The statistics are very clear on this: the more education and wealth you have, the more likely you are to be married. The decline in marriage in the United States is overwhelmingly a poor and working-class phenomenon.

Here, the fact that I live my life in a coastal elite bubble is actually helpful. I interact with a lot of high-status men in their 20s, 30s, and 40s—handsome guys with money and great teeth and successful careers in politics, law, journalism—and almost every damn one of them is in a relationship or married. I guess it’s possible that these alpha males are all relentless cheats, that they maintain harems of concubines who have sex only with them, distorting the sex market. But that seems doubtful.
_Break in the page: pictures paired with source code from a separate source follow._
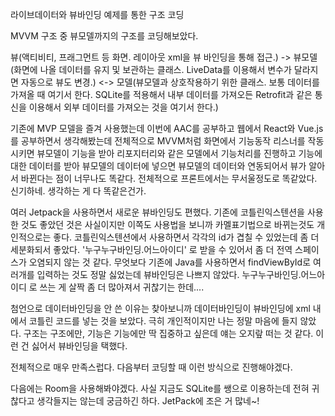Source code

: 라이브데이터와 뷰바인딩 예제를 통한 구조 코딩

MVVM 구조 중 뷰모델까지의 구조를 코딩해보았다.

뷰(액티비티, 프래그먼트 등 화면. 레이아웃 xml을 뷰 바인딩을 통해 접근.) -> 뷰모델(화면에 나올 데이터를 유지 및 보관하는 클래스. LiveData를 이용해서 변수가 달라지면 자동으로 뷰도 변경.) <-> 모델(뷰모델과 상호작용하기 위한 클래스. 보통 데이터를 가져올 때 여기서 한다. SQLite를 적용해서 내부 데이터를 가져오든 Retrofit과 같은 통신을 이용해서 외부 데이터를 가져오는 것을 여기서 한다.)

기존에 MVP 모델을 즐겨 사용했는데 이번에 AAC를 공부하고 웹에서 React와 Vue.js를 공부하면서 생각해봤는데 전체적으로 MVVM처럼 화면에서 기능동작 리스너를 작동시키면 뷰모델이 기능을 받아 리포지터리와 같은 모델에서 기능처리를 진행하고 기능에 대한 데이터를 받아 뷰모델의 데이터에 넣으면 뷰모델의 데이터와 연동되어서 뷰가 알아서 바뀐다는 점이 너무나도 똑같다. 전체적으로 프론트에서는 무서울정도로 똑같았다. 신기하네. 생각하는 게 다 똑같은건가.

여러 Jetpack을 사용하면서 새로운 뷰바인딩도 편했다. 기존에 코틀린익스텐션을 사용한 것도 좋았던 것은 사실이지만 이쪽도 사용법을 보니까 카멜표기법으로 바뀌는것도 개인적으로는 좋다. 코틀린익스텐션에서 사용하면서 각각의 id가 겹칠 수 있었는데 좀 더 세분화되서 좋았다. '누구누구바인딩.어느아이디' 로 받을 수 있어서 좀 더 전역 스페이스가 오염되지 않는 것 같다. 무엇보다 기존에 Java를 사용하면서 findViewById로 여러개를 입력하는 것도 정말 싫었는데 뷰바인딩은 나쁘지 않았다. 누구누구바인딩.어느아이디 로 쓰는 게 살짝 좀 더 많아져서 귀찮기는 한데....

첨언으로 데이터바인딩을 안 쓴 이유는 찾아보니까 데이터바인딩이 뷰바인딩에 xml 내에서 코틀린 코드를 넣는 것을 보았다. 극히 개인적이지만 나는 정말 마음에 들지 않았다. 구조는 구조에만, 기능은 기능에만 딱 집중하고 싶은데 얘는 오지랖 떠는 것 같다. 이런 건 싫어서 뷰바인딩을 택했다.

전체적으로 매우 만족스럽다. 다음부터 코딩할 때 이런 방식으로 진행해야겠다.

다음에는 Room을 사용해봐야겠다. 사실 지금도 SQLite를 쌩으로 이용하는데 전혀 귀찮다고 생각들지는 않는데 궁금하긴 하다. JetPack에 조은 거 많네~!
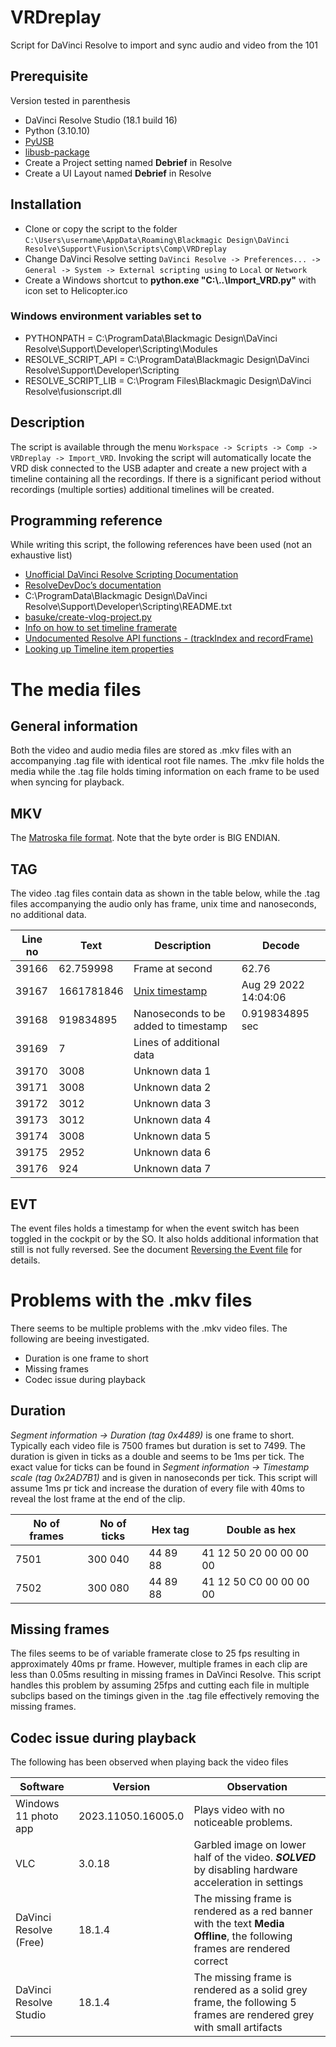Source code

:# VRDreplay
Script for DaVinci Resolve to import and sync audio and video from the 101

## Prerequisite
Version tested in parenthesis
* DaVinci Resolve Studio (18.1 build 16)
* Python (3.10.10)
* [PyUSB](https://github.com/pyusb/pyusb)
* [libusb-package](https://github.com/pyocd/libusb-package)
* Create a Project setting named **Debrief** in Resolve
* Create a UI Layout named **Debrief** in Resolve

## Installation
* Clone or copy the script to the folder
`C:\Users\username\AppData\Roaming\Blackmagic Design\DaVinci Resolve\Support\Fusion\Scripts\Comp\VRDreplay`
* Change DaVinci Resolve setting `DaVinci Resolve -> Preferences... -> General -> System -> External scripting using` to `Local` or `Network`
* Create a Windows shortcut to **python.exe "C:\\..\\Import_VRD.py"** with icon set to Helicopter.ico

### Windows environment variables set to
* PYTHONPATH = C:\ProgramData\Blackmagic Design\DaVinci Resolve\Support\Developer\Scripting\Modules
*  RESOLVE_SCRIPT_API = C:\ProgramData\Blackmagic Design\DaVinci Resolve\Support\Developer\Scripting
*  RESOLVE_SCRIPT_LIB = C:\Program Files\Blackmagic Design\DaVinci Resolve\fusionscript.dll

## Description
The script is available through the menu `Workspace -> Scripts -> Comp -> VRDreplay -> Import_VRD`. Invoking the script will automatically locate the VRD disk connected to the USB adapter and create a new project with a timeline containing all the recordings. If there is a significant period without recordings (multiple sorties) additional timelines will be created.

## Programming reference
While writing this script, the following references have been used (not an exhaustive list)
* [Unofficial DaVinci Resolve Scripting Documentation](https://deric.github.io/DaVinciResolve-API-Docs/)
* [ResolveDevDoc’s documentation](https://resolvedevdoc.readthedocs.io/en/latest/index.html)
* C:\ProgramData\Blackmagic Design\DaVinci Resolve\Support\Developer\Scripting\README.txt
* [basuke/create-vlog-project.py](https://gist.github.com/basuke/908ed2b0f41d9d995f7955d3cebfb9ae)
* [Info on how to set timeline framerate](https://forum.blackmagicdesign.com/viewtopic.php?f=21&t=150093)
* [Undocumented Resolve API functions - (trackIndex and recordFrame)](https://forum.blackmagicdesign.com/viewtopic.php?f=21&t=113040)
* [Looking up Timeline item properties](https://gist.github.com/X-Raym/2f2bf453fc481b9cca624d7ca0e19de8)


# The media files
## General information
Both the video and audio media files are stored as .mkv files with an accompanying .tag file with identical root file names. The .mkv file holds the media while the .tag file holds timing information on each frame to be used when syncing for playback.

## MKV
The [Matroska file format](https://www.matroska.org/technical/elements.html). Note that the byte order is BIG ENDIAN. 

## TAG
The video .tag files contain data as shown in the table below, while the .tag files accompanying the audio only has frame, unix time and nanoseconds, no additional data.

| Line no | Text       | Description                                      | Decode               |
|---------|------------|--------------------------------------------------|----------------------|
| 39166   | 62.759998  | Frame at second                                  | 62.76                |
| 39167   | 1661781846 | [Unix timestamp](https://www.unixtimestamp.com)  | Aug 29 2022 14:04:06 |
| 39168   | 919834895  | Nanoseconds to be added to timestamp             | 0.919834895 sec      |
| 39169   | 7          | Lines of additional data                         |                      |
| 39170   | 3008       | Unknown data 1                                   |                      |
| 39171   | 3008       | Unknown data 2                                   |                      |
| 39172   | 3012       | Unknown data 3                                   |                      |
| 39173   | 3012       | Unknown data 4                                   |                      |
| 39174   | 3008       | Unknown data 5                                   |                      |
| 39175   | 2952       | Unknown data 6                                   |                      |
| 39176   | 924        | Unknown data 7                                   |                      |

## EVT
The event files holds a timestamp for when the event switch has been toggled in the cockpit or by the SO. It also holds additional information that still is not fully reversed. See the document [Reversing the Event file](fileformats/evt.md) for details.


# Problems with the .mkv files
There seems to be multiple problems with the .mkv video files. The following are beeing investigated.
* Duration is one frame to short
* Missing frames
* Codec issue during playback

## Duration
*Segment information -> Duration (tag 0x4489)* is one frame to short. Typically each video file is 7500 frames but duration is set to 7499. The duration is given in ticks as a double and seems to be 1ms per tick. The exact value for ticks can be found in *Segment information -> Timestamp scale (tag 0x2AD7B1)* and is given in nanoseconds per tick. This script will assume 1ms pr tick and increase the duration of every file with 40ms to reveal the lost frame at the end of the clip.

| No of frames | No of ticks | Hex tag  | Double as hex            |
|--------------|-------------|----------|--------------------------|
| 7501         | 300 040     | 44 89 88 | 41 12 50 20 00 00 00 00  |
| 7502         | 300 080     | 44 89 88 | 41 12 50 C0 00 00 00 00  |

## Missing frames
The files seems to be of variable framerate close to 25 fps resulting in approximately 40ms pr frame. However, multiple frames in each clip are less than 0.05ms resulting in missing frames in DaVinci Resolve. This script handles this problem by assuming 25fps and cutting each file in multiple subclips based on the timings given in the .tag file effectively removing the missing frames.

## Codec issue during playback
The following has been observed when playing back the video files

| Software               | Version            | Observation                                                                                                              |
|------------------------|--------------------|--------------------------------------------------------------------------------------------------------------------------|
| Windows 11 photo app   | 2023.11050.16005.0 | Plays video with no noticeable problems.                                                                                 |
| VLC                    | 3.0.18             | Garbled image on lower half of the video. ***SOLVED*** by disabling hardware acceleration in settings                    |
| DaVinci Resolve (Free) | 18.1.4             | The missing frame is rendered as a red banner with the text **Media Offline**, the following frames are rendered correct |
| DaVinci Resolve Studio | 18.1.4             | The missing frame is rendered as a solid grey frame, the following 5 frames are rendered grey with small artifacts       |
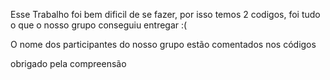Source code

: Esse Trabalho foi bem dificil de se fazer, por isso temos 2 codigos, foi tudo o que o nosso grupo conseguiu entregar :(

O nome dos participantes do nosso grupo estão comentados nos códigos

obrigado pela compreensão
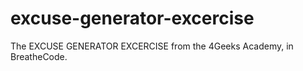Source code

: # excuse-generator-excercise
The EXCUSE GENERATOR EXCERCISE from the 4Geeks Academy, in BreatheCode.
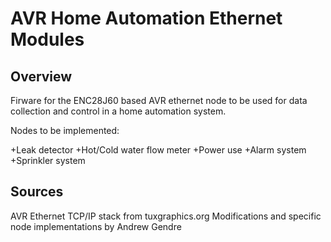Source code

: AVR Home Automation Ethernet Modules
====================================

Overview
--------

Firware for the ENC28J60 based AVR ethernet node to be used for data collection and control in a home automation system.

Nodes to be implemented:

+Leak detector
+Hot/Cold water flow meter
+Power use
+Alarm system
+Sprinkler system

Sources
-------
AVR Ethernet TCP/IP stack from tuxgraphics.org
Modifications and specific node implementations by Andrew Gendre
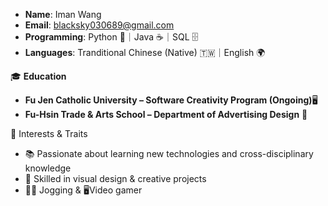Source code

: 
- **Name**: Iman Wang
- **Email**: blacksky030689@gmail.com  
- **Programming**: Python 🐍｜Java ☕｜SQL 🗄  
- **Languages**: Tranditional Chinese (Native) 🇹🇼｜English 🌍  

🎓 **Education**
- **Fu Jen Catholic University – Software Creativity Program (Ongoing)**🖥️  
- **Fu-Hsin Trade & Arts School – Department of Advertising Design** 🎨  


🌱 Interests & Traits
- 📚 Passionate about learning new technologies and cross-disciplinary knowledge  
- 🎨 Skilled in visual design & creative projects  
- 🏃‍♂️ Jogging & 🖥️Video gamer
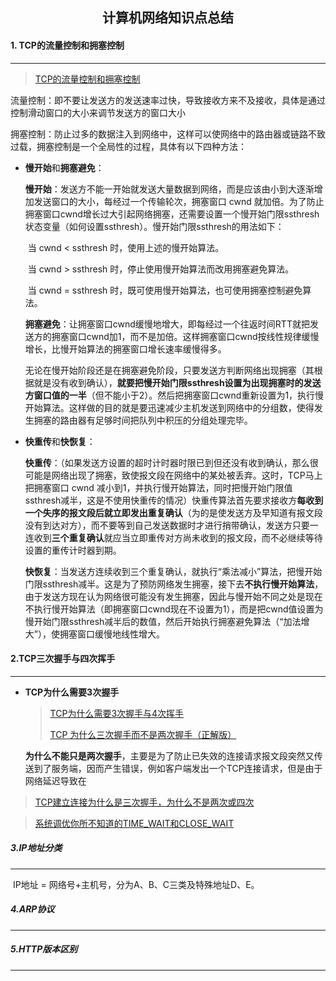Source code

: <h2 align="center">计算机网络知识点总结</h2>

#### 1. TCP的流量控制和拥塞控制

------

> [TCP的流量控制和拥塞控制](https://blog.csdn.net/yechaodechuntian/article/details/25429143 )

流量控制：即不要让发送方的发送速率过快，导致接收方来不及接收，具体是通过控制滑动窗口的大小来调节发送方的窗口大小

拥塞控制：防止过多的数据注入到网络中，这样可以使网络中的路由器或链路不致过载，拥塞控制是一个全局性的过程，具体有以下四种方法：

- **慢开始**和**拥塞避免**：

  **慢开始**：发送方不能一开始就发送大量数据到网络，而是应该由小到大逐渐增加发送窗口的大小，每经过一个传输轮次，拥塞窗口 cwnd 就加倍。为了防止拥塞窗口cwnd增长过大引起网络拥塞，还需要设置一个慢开始门限ssthresh状态变量（如何设置ssthresh）。慢开始门限ssthresh的用法如下：

  ​    当 cwnd < ssthresh 时，使用上述的慢开始算法。

  ​    当 cwnd > ssthresh 时，停止使用慢开始算法而改用拥塞避免算法。

  ​    当 cwnd = ssthresh 时，既可使用慢开始算法，也可使用拥塞控制避免算法。

  **拥塞避免**：让拥塞窗口cwnd缓慢地增大，即每经过一个往返时间RTT就把发送方的拥塞窗口cwnd加1，而不是加倍。这样拥塞窗口cwnd按线性规律缓慢增长，比慢开始算法的拥塞窗口增长速率缓慢得多。

  无论在慢开始阶段还是在拥塞避免阶段，只要发送方判断网络出现拥塞（其根据就是没有收到确认），**就要把慢开始门限ssthresh设置为出现拥塞时的发送方窗口值的一半**（但不能小于2）。然后把拥塞窗口cwnd重新设置为1，执行慢开始算法。这样做的目的就是要迅速减少主机发送到网络中的分组数，使得发生拥塞的路由器有足够时间把队列中积压的分组处理完毕。

- **快重传**和**快恢复**：

  **快重传**：（如果发送方设置的超时计时器时限已到但还没有收到确认，那么很可能是网络出现了拥塞，致使报文段在网络中的某处被丢弃。这时，TCP马上把拥塞窗口 cwnd 减小到1，并执行慢开始算法，同时把慢开始门限值ssthresh减半，这是不使用快重传的情况）快重传算法首先要求接收方**每收到一个失序的报文段后就立即发出重复确认**（为的是使发送方及早知道有报文段没有到达对方），而不要等到自己发送数据时才进行捎带确认，发送方只要一连收到**三个重复确认**就应当立即重传对方尚未收到的报文段，而不必继续等待设置的重传计时器到期。

  **快恢复**：当发送方连续收到三个重复确认，就执行“乘法减小”算法，把慢开始门限ssthresh减半。这是为了预防网络发生拥塞，接下去**不执行慢开始算法**，由于发送方现在认为网络很可能没有发生拥塞，因此与慢开始不同之处是现在不执行慢开始算法（即拥塞窗口cwnd现在不设置为1），而是把cwnd值设置为慢开始门限ssthresh减半后的数值，然后开始执行拥塞避免算法（“加法增大”），使拥塞窗口缓慢地线性增大。

#### 2.TCP三次握手与四次挥手

---

- **TCP为什么需要3次握手**

  > [TCP为什么需要3次握手与4次挥手](https://blog.csdn.net/xifeijian/article/details/12777187)
  >
  > [TCP 为什么三次握手而不是两次握手（正解版）](https://blog.csdn.net/lengxiao1993/article/details/82771768)

  **为什么不能只是两次握手**，主要是为了防止已失效的连接请求报文段突然又传送到了服务端，因而产生错误，例如客户端发出一个TCP连接请求，但是由于网络延迟导致在

>[TCP建立连接为什么是三次握手，为什么不是两次或四次](https://blog.csdn.net/to_be_better/article/details/54885684)

>[系统调优你所不知道的TIME_WAIT和CLOSE_WAIT](https://zhuanlan.zhihu.com/p/40013724 )

##### 3.IP地址分类

***

​	IP地址 = 网络号+主机号，分为A、B、C三类及特殊地址D、E。

##### 4.ARP协议

***

##### 5.HTTP版本区别

***

#####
The idea that incels aren’t getting laid because a small handful of men get all the women is laughable on its face, yet it’s the foundation of an entire ideology. This is a perfect illustration of how a great deal of conservative economic theory works: harmful policies are justified by overly simplified economic stories that seem intuitively true but crumble when you look at the real-world evidence. The liberal economist and law professor James Kwak gave this phenomenon a name in his recent book, Economism: Bad Economics and the Rise of Inequality. Economism, Kwak explains, is the “invocation of basic economics lessons to explain all social phenomena. . . . It rests on the premise that people, companies, and markets behave according to the abstract, two-dimensional illustrations of an Economics 101 textbook, even though the assumptions behind those diagrams virtually never hold true in the real world.”

So, for instance, we’re told that tax rates must be kept low lest we disincentivize work, even though history shows that wealthy Americans worked plenty hard back in the days of high marginal rates. We’re told that high-deductible, high-copay health plans will lower costs overall by spurring “consumers” to make more rational decisions, even though decades of experience shows this to be backwards. The whole field of antitrust law was undone through economism. Robert Bork declared that monopolies are fine because, according to Econ 101, as soon as they raise prices a new competitor will emerge to undercut them. We’ve got 40 years of evidence showing that to be false, as anyone who has bought tickets from Ticketmaster can attest, but the law is still shaped in Bork’s image.

In the case of the incels, the basic story is that since we live in a free market for sex, and men are encouraged to rack up as many partners as possible, it must be true that the most desirable men, the ones for whom there’s greatest demand, will soak up a disproportionate share of the supply. It turns out that, despite the anguished hand-wringing of the Ross Douthats of the world, American elites actually still really like monogamy. But to notice that, you’d have to look at what happens in real life—and once you do that, who knows how many other conservative myths might fall apart?

Applying the economism frame to the incel thing might seem like a stretch. After all, no one, not even Peterson (as far as I can tell) is actually proposing legally enforced monogamy or sexual redistribution. But the myth that men are being victimized by women’s freedom to choose their sexual partners—that Chad, the sexual monopolist, is crushing the little guy—is being used to advance a genuinely dangerous and very real attack on women’s hard-earned rights. Of course Jordan Peterson wants us to believe in witches. Like so many on the modern right, his whole worldview is a fairy tale.